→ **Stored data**
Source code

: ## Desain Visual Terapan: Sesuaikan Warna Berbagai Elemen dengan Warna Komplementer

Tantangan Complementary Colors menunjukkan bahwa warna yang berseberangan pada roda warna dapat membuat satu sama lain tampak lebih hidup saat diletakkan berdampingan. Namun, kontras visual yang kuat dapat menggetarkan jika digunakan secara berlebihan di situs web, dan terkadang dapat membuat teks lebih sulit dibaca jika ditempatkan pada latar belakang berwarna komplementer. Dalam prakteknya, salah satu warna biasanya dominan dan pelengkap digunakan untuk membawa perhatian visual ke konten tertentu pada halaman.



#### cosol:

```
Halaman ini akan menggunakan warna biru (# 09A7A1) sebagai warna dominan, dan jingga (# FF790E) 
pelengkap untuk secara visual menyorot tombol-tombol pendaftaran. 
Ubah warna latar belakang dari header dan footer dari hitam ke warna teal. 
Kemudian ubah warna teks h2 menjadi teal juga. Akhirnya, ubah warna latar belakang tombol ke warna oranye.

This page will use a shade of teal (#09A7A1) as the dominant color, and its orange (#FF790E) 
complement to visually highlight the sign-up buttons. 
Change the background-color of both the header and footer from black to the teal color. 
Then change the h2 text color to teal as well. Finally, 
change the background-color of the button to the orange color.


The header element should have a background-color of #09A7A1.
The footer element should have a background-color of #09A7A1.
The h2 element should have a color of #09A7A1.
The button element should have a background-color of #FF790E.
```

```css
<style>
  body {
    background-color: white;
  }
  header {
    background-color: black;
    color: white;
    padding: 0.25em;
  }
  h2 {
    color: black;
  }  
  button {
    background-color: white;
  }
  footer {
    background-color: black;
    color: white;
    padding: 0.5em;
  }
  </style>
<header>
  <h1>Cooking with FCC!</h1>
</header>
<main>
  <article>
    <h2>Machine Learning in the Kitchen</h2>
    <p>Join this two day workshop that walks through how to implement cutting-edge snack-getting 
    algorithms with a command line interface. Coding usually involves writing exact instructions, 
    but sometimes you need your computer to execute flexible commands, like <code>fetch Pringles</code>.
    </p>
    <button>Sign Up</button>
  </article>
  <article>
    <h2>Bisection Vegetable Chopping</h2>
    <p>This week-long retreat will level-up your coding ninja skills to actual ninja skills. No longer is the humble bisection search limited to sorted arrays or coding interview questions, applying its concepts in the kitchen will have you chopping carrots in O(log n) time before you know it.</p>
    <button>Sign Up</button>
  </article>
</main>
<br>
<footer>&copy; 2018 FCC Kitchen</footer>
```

→ **TASK STATEMENT**
Copy out each line of the entries where the word "your" is found.

→ **RESULT OF THE TASK**
    but sometimes you need your computer to execute flexible commands, like <code>fetch Pringles</code>.
    <p>This week-long retreat will level-up your coding ninja skills to actual ninja skills. No longer is the humble bisection search limited to sorted arrays or coding interview questions, applying its concepts in the kitchen will have you chopping carrots in O(log n) time before you know it.</p>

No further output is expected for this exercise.